Five years of Prohibition have had, at least, this one benign effect: they have completely disposed of all the favourite arguments of the Prohibitionists. None of the great boons and usufructs that were to follow the passage of the Eighteenth Amendment has come to pass. There is not less drunkenness in the Republic, but more. There is not less crime, but more. There is not less insanity, but more. The cost of government is not smaller, but vastly greater. Respect for law has not increased, but diminished.[1]
 
Likewise, when he first visited the United States in 1921, Albert Einstein wrote of America's ban on alcohol:
The prestige of government has undoubtedly been lowered considerably by the prohibition law... For nothing is more destructive of respect for the government and the law of the land than passing laws which cannot be enforced.[2]

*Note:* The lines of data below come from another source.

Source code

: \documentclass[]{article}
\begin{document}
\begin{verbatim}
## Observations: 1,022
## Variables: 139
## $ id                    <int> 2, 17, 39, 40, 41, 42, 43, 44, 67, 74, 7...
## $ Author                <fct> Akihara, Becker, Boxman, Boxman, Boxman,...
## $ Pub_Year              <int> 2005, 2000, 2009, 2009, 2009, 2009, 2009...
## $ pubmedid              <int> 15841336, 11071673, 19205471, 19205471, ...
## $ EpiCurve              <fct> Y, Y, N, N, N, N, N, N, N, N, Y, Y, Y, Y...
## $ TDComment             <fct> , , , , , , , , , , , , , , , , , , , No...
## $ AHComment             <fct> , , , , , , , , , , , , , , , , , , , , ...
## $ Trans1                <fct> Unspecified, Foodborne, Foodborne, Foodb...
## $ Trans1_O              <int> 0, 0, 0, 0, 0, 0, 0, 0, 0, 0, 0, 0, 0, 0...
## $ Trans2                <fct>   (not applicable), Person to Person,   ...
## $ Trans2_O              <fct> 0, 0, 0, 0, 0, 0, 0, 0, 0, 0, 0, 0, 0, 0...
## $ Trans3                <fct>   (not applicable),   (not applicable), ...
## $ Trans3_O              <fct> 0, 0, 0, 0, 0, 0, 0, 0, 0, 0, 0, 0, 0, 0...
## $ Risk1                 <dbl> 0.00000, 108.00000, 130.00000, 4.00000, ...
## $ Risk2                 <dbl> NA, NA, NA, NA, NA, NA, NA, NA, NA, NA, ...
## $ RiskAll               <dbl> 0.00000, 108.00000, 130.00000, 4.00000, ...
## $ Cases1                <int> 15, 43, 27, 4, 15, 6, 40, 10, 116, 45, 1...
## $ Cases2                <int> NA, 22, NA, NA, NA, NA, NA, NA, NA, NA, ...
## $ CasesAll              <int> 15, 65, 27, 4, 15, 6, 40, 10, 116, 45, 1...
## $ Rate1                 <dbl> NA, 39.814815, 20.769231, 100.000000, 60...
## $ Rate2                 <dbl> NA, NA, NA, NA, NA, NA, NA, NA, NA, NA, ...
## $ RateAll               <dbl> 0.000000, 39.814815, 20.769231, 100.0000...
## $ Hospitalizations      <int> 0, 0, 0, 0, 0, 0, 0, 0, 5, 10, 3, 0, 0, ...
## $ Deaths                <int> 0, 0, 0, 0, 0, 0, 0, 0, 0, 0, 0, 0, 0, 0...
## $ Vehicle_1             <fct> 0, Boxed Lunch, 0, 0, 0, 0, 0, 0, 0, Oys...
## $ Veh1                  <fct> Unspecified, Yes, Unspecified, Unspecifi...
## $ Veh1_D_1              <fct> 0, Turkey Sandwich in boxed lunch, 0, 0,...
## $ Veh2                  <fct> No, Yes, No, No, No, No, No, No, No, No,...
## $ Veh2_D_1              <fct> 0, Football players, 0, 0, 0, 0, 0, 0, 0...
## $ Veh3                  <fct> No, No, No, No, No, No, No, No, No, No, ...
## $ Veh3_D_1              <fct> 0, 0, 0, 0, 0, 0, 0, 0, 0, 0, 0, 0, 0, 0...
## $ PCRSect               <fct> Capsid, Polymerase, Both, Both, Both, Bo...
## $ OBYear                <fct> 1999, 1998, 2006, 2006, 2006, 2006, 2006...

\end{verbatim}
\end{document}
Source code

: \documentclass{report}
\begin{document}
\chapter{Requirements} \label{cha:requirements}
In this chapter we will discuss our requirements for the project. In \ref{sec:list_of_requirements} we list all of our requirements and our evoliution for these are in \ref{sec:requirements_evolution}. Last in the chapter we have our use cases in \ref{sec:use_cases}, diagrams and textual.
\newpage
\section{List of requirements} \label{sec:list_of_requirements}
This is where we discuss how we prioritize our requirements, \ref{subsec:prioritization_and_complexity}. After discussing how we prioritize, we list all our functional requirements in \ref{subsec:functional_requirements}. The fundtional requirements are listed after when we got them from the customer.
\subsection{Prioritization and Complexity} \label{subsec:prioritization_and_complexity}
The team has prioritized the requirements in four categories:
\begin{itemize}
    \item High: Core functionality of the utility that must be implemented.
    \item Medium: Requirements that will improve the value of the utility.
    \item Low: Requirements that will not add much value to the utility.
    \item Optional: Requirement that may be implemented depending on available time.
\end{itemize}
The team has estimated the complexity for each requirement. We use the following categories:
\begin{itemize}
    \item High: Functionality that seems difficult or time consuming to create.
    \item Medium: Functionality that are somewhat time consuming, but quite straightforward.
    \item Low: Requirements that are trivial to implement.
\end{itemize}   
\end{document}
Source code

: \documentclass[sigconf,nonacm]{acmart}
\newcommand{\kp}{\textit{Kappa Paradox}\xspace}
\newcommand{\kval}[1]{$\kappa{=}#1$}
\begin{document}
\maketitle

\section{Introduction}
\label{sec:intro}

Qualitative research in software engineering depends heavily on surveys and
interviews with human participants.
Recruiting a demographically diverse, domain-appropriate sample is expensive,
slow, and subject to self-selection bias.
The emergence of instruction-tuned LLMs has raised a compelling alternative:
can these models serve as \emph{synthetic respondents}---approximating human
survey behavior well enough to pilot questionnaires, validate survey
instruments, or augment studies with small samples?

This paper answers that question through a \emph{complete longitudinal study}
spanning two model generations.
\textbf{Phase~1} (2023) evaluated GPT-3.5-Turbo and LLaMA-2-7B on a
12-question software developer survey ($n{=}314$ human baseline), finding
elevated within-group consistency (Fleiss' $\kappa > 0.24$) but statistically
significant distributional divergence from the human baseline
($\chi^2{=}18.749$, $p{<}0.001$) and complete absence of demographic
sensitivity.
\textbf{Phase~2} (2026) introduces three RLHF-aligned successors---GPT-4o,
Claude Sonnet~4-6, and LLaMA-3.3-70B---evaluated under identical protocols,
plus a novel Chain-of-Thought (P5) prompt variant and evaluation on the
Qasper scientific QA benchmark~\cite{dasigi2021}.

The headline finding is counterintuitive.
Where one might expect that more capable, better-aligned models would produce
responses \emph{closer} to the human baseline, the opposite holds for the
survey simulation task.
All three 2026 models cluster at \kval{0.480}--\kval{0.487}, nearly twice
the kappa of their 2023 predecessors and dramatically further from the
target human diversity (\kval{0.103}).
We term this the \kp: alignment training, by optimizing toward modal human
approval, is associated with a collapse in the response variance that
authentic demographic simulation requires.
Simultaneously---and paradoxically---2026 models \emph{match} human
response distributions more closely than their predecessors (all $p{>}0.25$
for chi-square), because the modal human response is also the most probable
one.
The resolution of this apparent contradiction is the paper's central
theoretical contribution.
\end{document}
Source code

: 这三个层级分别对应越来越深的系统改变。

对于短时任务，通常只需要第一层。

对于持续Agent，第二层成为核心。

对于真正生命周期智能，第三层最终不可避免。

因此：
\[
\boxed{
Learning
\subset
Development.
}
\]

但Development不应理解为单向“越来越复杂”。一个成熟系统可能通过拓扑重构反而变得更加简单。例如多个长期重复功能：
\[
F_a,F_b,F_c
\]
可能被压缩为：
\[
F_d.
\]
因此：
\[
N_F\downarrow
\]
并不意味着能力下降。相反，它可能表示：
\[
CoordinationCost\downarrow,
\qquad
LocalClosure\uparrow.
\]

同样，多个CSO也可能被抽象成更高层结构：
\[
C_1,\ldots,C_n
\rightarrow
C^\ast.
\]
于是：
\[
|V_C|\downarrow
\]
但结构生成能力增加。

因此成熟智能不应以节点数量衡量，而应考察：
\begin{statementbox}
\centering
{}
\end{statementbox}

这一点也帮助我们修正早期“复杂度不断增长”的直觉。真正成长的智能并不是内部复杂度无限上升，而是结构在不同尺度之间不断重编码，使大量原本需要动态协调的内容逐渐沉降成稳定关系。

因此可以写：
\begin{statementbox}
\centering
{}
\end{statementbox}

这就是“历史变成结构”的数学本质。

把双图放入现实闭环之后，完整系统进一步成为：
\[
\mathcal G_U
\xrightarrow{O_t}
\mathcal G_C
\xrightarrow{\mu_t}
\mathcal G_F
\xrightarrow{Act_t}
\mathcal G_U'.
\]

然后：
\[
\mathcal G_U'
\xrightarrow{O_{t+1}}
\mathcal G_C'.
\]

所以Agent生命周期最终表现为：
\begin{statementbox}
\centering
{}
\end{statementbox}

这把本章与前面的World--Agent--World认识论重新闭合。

And in 2009, Republican California Governor Arnold Schwarzeneeger said, concerning drug reform:
I think all of those ideas of creating extra revenues, I'm always for an open debate on it. And I think we ought to study very carefully what other countries are doing that have legalized marijuana and other drugs.
 
  Maybe, like America’s war on alcohol in the twenties, the War on Drugs has finally begun to fall, though it stumbled for decades instead of just thirteen years.[3] The National Criminal Justice Commission Act of 2009, introduced by Virginia Senator Jim Webb, is the starkest admission by someone important in Washington that the American system for the prosecution and incarceration of criminals not only needs reform, but has become a “national disgrace”.[4] It appears that finally people with a voice are saying out loud what has been known for a very long time.
So who is in charge of sticking up for the drug policies of the last forty years? On May 20, 2009, FBI Director Robert Mueller seemed legimately embarrased to be forced into the position of touting the successes of the War on Drugs while being questioned during a congressional hearing.( www.youtube.com/watch?v=SY0TQ1uOn3k ) The present Justice Department actually appears to disagree with some of the fundamental beliefs underlying the Drug War.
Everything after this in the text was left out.